Emerging-markets corporate bonds are predominately issued in U.S. dollars. The market for local-currency corporate bonds is very small and illiquid, so all of these ETFs invest solely in U.S. dollar issues. The largest ETF in the group, WisdomTree Emerging Markets Corporate Bond ETF (NASDAQ:EMCB), has 62% of its assets in investment-grade companies, so credit quality is good. Issuance is dominated by large multinational firms like Petrobras (NYSE:PBR) and Vale (NYSE:VALE). Bonds are typically issued in the five- to 10-year range. If you exclude the high-yield ETFs, this group has similar yields to the U.S.-dollar sovereign ETFs discussed earlier. Corporate bonds could be a good option for investors desiring a good yield, lower interest-rate risk, and U.S. dollar exposure.
The high-yield ETFs are for investors willing to accept much higher volatility for the hope of enhanced returns. Market Vectors Emerging Markets High Yield Bond ETF (NYSEARCA:HYEM) focuses exclusively on corporate bonds, and the iShares Emerging Markets High Yield Bond (BATS:EMHY) holds a combination of sovereigns and corporates. (Disclosure: EMHY tracks an index created by Morningstar.)
Dim sum bonds are Chinese yuan-denominated bonds that trade in Hong Kong. These debt instruments are issued by Chinese and non-Chinese corporations and governments and can be purchased by non-Chinese investors. Dim sum bonds were introduced recently as part of the Chinese government's efforts to internationalize its currency, and at this time, the market is very small, with outstanding bonds totaling about $50 billion. Demand for dim sum bonds is very strong, mainly as a currency play. As a result, dim sum credit spreads are tighter relative to comparable markets, and yields are lower than comparable onshore yields.

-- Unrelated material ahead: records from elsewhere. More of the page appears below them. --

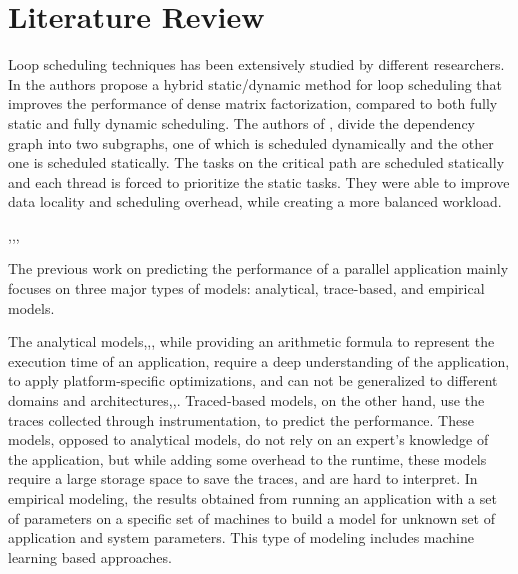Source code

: \section{Literature Review}

Loop scheduling techniques has been extensively studied by different researchers. In \cite{donfack2012hybrid} the authors propose a hybrid static/dynamic method for loop scheduling that improves the performance of dense matrix factorization, compared to both fully static and fully dynamic scheduling. The authors of \cite{donfack2012hybrid}, divide the dependency graph into two subgraphs, one of which is scheduled dynamically and the other one is scheduled statically. The tasks on the critical path are scheduled statically and each thread is forced to prioritize the static tasks\cite{donfack2012hybrid}. They were able to improve data locality and scheduling overhead, while creating a more balanced workload. 

\cite{xue2007locality}
 \cite{tang1986processor},\cite{polychronopoulos1987guided},\cite{hummel1992factoring},\cite{kruskal1985allocating}
	




The previous work on predicting the performance of a parallel application mainly focuses on three major types of models: analytical,  trace-based, and empirical models\cite{malakar2018benchmarking}. 

The analytical models\cite{blagojevic2008modeling},\cite{kerbyson2001predictive},\cite{valiant1990bridging}, while providing an arithmetic formula to represent the execution time of an application, require a deep understanding of the application, to apply platform-specific optimizations, and can not be generalized to different domains and architectures\cite{lee2007methods},\cite{sun2017automated},\cite{pllana2007performance}.
Traced-based models, on the other hand, use the traces collected through instrumentation, to predict the performance. These models, opposed to analytical models, do not rely on an expert's knowledge of the application, but while adding some overhead to the runtime, these models require a large storage space to save the traces, and are hard to interpret\cite{sun2017automated}.   
In empirical modeling, the results obtained from running an application with a set of parameters on a specific set of machines to build a model for unknown set of application and system parameters\cite{malakar2018benchmarking}. This type of modeling includes machine learning based approaches.

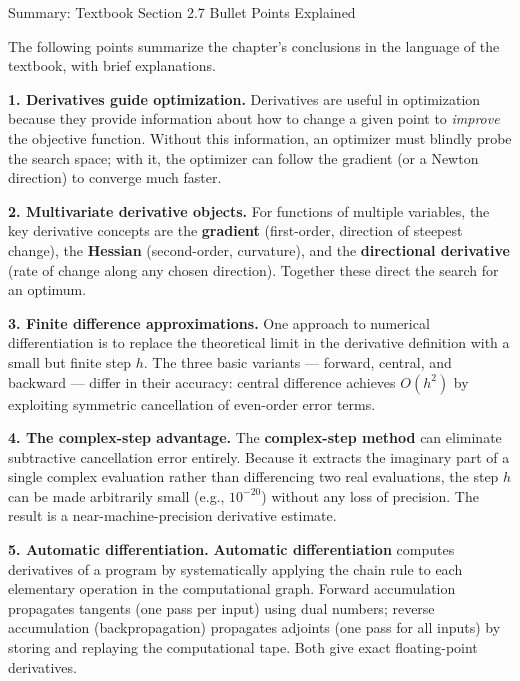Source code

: \documentclass[aspectratio=169,10pt]{beamer}
\begin{document}
\begin{frame}[allowframebreaks]{Summary: Textbook Section 2.7 Bullet Points Explained}

  The following points summarize the chapter's conclusions in the language
  of the textbook, with brief explanations.

  \medskip
  \textbf{1. Derivatives guide optimization.}
  Derivatives are useful in optimization because they provide information
  about how to change a given point to \emph{improve} the objective
  function.  Without this information, an optimizer must blindly probe
  the search space; with it, the optimizer can follow the gradient (or
  a Newton direction) to converge much faster.

  \medskip
  \textbf{2. Multivariate derivative objects.}
  For functions of multiple variables, the key derivative concepts are the
  \textbf{gradient} (first-order, direction of steepest change), the
  \textbf{Hessian} (second-order, curvature), and the
  \textbf{directional derivative} (rate of change along any chosen
  direction).  Together these direct the search for an optimum.

  \medskip
  \textbf{3. Finite difference approximations.}
  One approach to numerical differentiation is to replace the theoretical
  limit in the derivative definition with a small but finite step $h$.
  The three basic variants --- forward, central, and backward --- differ
  in their accuracy: central difference achieves $O(h^2)$ by exploiting
  symmetric cancellation of even-order error terms.

  \framebreak

  \textbf{4. The complex-step advantage.}
  The \textbf{complex-step method} can eliminate subtractive cancellation
  error entirely.  Because it extracts the imaginary part of a single
  complex evaluation rather than differencing two real evaluations, the
  step $h$ can be made arbitrarily small (e.g., $10^{-20}$) without any
  loss of precision.  The result is a near-machine-precision derivative
  estimate.

  \medskip
  \textbf{5. Automatic differentiation.}
  \textbf{Automatic differentiation} computes derivatives of a program
  by systematically applying the chain rule to each elementary operation
  in the computational graph.  Forward accumulation propagates tangents
  (one pass per input) using dual numbers; reverse accumulation
  (backpropagation) propagates adjoints (one pass for all inputs) by
  storing and replaying the computational tape.  Both give exact
  floating-point derivatives.


\end{frame}
\end{document}
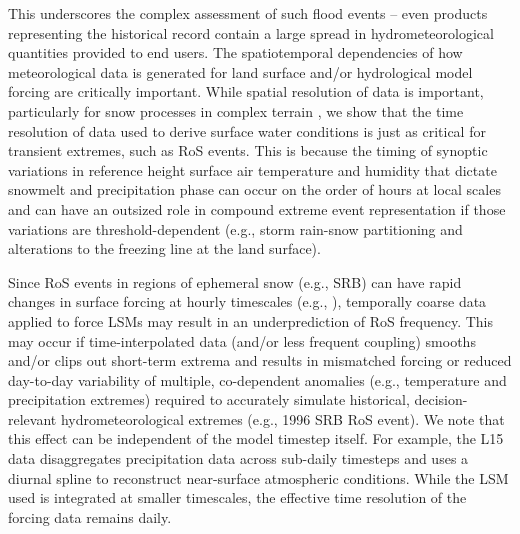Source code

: \documentclass[nhess, manuscript]{copernicus}
\begin{document}

This underscores the complex assessment of such flood events -- even products representing the historical record contain a large spread in hydrometeorological quantities provided to end users. The spatiotemporal dependencies of how meteorological data is generated for land surface and/or hydrological model forcing are critically important.
While spatial resolution of data is important, particularly for snow processes in complex terrain \citep{henn2018an,Woodburn2021}, we show that the time resolution of data used to derive surface water conditions is just as critical for transient extremes, such as RoS events.
This is because the timing of synoptic variations in reference height surface air temperature and humidity that dictate snowmelt and precipitation phase can occur on the order of hours at local scales and can have an outsized role in compound extreme event representation if those variations are threshold-dependent (e.g., storm rain-snow partitioning and alterations to the freezing line at the land surface).

Since RoS events in regions of ephemeral snow (e.g., SRB) can have rapid changes in surface forcing at hourly timescales (e.g., \citet{leathers1998severe}), temporally coarse data applied to force LSMs may result in an underprediction of RoS frequency.
This may occur if time-interpolated data (and/or less frequent coupling) smooths and/or clips out short-term extrema and results in mismatched forcing or reduced day-to-day variability of multiple, co-dependent anomalies (e.g., temperature and precipitation extremes) required to accurately simulate historical, decision-relevant hydrometeorological extremes (e.g., 1996 SRB RoS event). We note that this effect can be independent of the model timestep itself. For example, the L15 data disaggregates precipitation data across sub-daily timesteps and uses a diurnal spline to reconstruct near-surface atmospheric conditions. While the LSM used is integrated at smaller timescales, the effective time resolution of the forcing data remains daily.
\end{document}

Dim sum bonds are denominated in offshore Chinese yuan, known as CNH, and not onshore Chinese yuan, known as CNY. While the CNH and CNY generally trade in line with each other, given the nonconvertibility of the CNY, the two currencies effectively trade in different markets and therefore are subject to different supply and demand trends. This is a very specialized market and is probably not appropriate for the average investor at this point.